Memoir Writers - Current Work in Progress
Block Read More:
No
Current work of members of the Memoir Writers Group at the Bloomfield Township Public Library - June, 2013
Trains 2 - Page Glasgow
A long plaintive whistle in the middle of the night. Have you ever been awakened by that sound? The sound of a train pulling a mile long string of freight cars while trying to make the grade. This was a common happening when I was growing up in Pittsburgh, “The Smoky City”. From 4th grade through High School, I lived about 100 feet from the mainline railroad tracks. Trains ran east to the coast and west to all points. A single house, a narrow dirt street, and a four-foot drop-off separated us from the four train tracks. Trains were a regular companion to my brothers and me. We played ball and walked to school next to those tracks.
Trains were our window on the world. During the war we saw long troop trains filled with soldiers going east to board ships going to war. It was sad and awe inspiring to see hundreds of young men leaving for war. We always waved. They usually waved back. If the train slowed, we tried to get their names and addresses. They shouted, “Bob from Oklahoma or John from Indiana.”
I often wondered what it felt like to be on a troop train heading into the unknown (war.) I was, and still am, fascinated by war, combat, and the impact it has on individuals. In that war, the good war, the enemy was clear and evil. We were the good guys. I vividly remember Pearl Harbor. The first and virtually only time I ever saw my father cry was when his youngest brother, Uncle Page whom I was named after, was sent to the Pacific. I remember the Extra newspaper editions that came out announcing we had landed in Normandy. Still, for me, the troop trains remained the most intense reminder of what war really was. How many of those soldiers whose faces I saw in passing never came home? I often wonder.

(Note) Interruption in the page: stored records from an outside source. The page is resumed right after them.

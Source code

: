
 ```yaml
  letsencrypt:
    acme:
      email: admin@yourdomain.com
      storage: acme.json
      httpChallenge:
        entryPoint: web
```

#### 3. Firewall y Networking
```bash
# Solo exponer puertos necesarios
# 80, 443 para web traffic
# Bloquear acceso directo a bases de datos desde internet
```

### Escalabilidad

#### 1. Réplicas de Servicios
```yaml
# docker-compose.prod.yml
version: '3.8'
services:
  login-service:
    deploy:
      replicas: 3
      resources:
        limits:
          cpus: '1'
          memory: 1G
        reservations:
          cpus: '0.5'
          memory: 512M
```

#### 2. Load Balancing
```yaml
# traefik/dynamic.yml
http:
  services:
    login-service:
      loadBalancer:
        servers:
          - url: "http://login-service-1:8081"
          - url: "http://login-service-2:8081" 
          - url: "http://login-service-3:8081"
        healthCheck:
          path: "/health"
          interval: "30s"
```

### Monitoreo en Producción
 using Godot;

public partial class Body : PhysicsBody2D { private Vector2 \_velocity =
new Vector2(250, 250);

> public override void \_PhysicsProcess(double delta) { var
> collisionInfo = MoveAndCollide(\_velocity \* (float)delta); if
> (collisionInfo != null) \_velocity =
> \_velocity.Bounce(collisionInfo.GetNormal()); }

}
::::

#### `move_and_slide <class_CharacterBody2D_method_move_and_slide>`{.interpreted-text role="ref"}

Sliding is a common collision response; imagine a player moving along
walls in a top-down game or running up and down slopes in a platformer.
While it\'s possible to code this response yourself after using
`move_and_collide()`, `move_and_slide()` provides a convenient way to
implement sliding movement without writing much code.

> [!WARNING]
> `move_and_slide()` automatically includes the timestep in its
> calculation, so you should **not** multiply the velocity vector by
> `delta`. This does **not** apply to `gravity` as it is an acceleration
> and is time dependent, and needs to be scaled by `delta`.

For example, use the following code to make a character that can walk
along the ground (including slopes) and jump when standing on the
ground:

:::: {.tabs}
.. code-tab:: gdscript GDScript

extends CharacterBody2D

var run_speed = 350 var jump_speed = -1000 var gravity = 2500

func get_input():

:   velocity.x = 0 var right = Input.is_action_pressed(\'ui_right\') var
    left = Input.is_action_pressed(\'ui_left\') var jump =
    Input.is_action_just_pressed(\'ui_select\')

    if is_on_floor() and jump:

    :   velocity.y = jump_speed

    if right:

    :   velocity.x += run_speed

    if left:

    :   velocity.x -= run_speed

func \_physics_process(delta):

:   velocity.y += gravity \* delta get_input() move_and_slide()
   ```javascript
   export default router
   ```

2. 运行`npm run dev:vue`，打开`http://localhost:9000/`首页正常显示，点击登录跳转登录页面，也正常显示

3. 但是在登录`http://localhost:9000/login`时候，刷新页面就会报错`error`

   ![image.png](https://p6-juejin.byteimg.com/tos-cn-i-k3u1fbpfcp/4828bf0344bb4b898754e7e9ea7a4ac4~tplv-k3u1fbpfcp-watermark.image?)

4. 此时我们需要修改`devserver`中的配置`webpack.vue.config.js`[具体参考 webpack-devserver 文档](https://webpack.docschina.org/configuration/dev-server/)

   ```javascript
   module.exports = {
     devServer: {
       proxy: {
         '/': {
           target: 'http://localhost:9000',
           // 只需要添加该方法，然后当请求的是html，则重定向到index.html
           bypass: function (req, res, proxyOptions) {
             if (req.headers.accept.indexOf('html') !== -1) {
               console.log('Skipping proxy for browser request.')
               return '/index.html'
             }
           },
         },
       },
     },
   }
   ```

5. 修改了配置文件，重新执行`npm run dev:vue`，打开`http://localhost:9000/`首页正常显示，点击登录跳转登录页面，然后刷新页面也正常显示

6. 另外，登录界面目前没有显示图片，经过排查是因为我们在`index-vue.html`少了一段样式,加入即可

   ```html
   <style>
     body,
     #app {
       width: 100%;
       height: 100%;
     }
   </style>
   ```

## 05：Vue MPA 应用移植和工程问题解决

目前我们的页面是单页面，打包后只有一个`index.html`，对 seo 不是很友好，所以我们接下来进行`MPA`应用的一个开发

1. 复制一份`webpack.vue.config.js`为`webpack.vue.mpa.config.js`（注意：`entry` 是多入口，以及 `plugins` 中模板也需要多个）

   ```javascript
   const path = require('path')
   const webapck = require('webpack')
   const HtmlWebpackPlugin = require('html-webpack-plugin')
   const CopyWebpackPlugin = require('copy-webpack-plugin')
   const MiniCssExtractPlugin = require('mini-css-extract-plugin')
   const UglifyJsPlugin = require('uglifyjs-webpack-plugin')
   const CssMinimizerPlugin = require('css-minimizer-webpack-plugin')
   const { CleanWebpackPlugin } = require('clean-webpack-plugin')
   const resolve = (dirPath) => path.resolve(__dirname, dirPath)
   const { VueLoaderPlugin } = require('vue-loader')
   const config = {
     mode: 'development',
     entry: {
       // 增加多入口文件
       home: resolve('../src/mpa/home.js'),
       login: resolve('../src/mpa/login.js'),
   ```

During the railroad steam engine phase that lasted into the 1950s, my friends and I played softball or football in the street along side the tracks. We had to stop when a train went by to take the cinders out of our hair. Many times our mothers would rush outside to bring in hanging laundry to keep it from getting dirty from the soot of the trains. Often at mid day, streetlights and car lights would be illuminated in downtown Pittsburgh. It would be midnight at high noon. The trains were a part of our lives and we took the good things with the bad.
One of our favorite games was identifying the kinds of cars that moved over those rails: tank cars, box cars, gondolas, and flat beds. Counting those cars was also fun, and we ALWAYS waved when the caboose went by. Most of the time the conductor waved back if he was on the balcony at the rear of the caboose.
When repairing the tracks, the railroads typically used Mexican laborers. During their lunch break, they would sit on our porch, or a neighbor’s porch, and teach us Spanish words while they were eating lunch. Sometimes we traded lunch- a tortilla sandwich for a baloney one. My first tortillas and maybe their first baloney sandwich. They were always friendly and easy to talk too. We spoke to each other using sign language and the little English they knew. Today I retain the ability to communicate with another person even if we do not speak the same language. I am so thankful for that skill. Amazingly, by some 6th sense, I can intuit my way around a foreign country without knowing the language. I always find it a delightful challenge, and it has taught me that human beings are much more alike than they are different.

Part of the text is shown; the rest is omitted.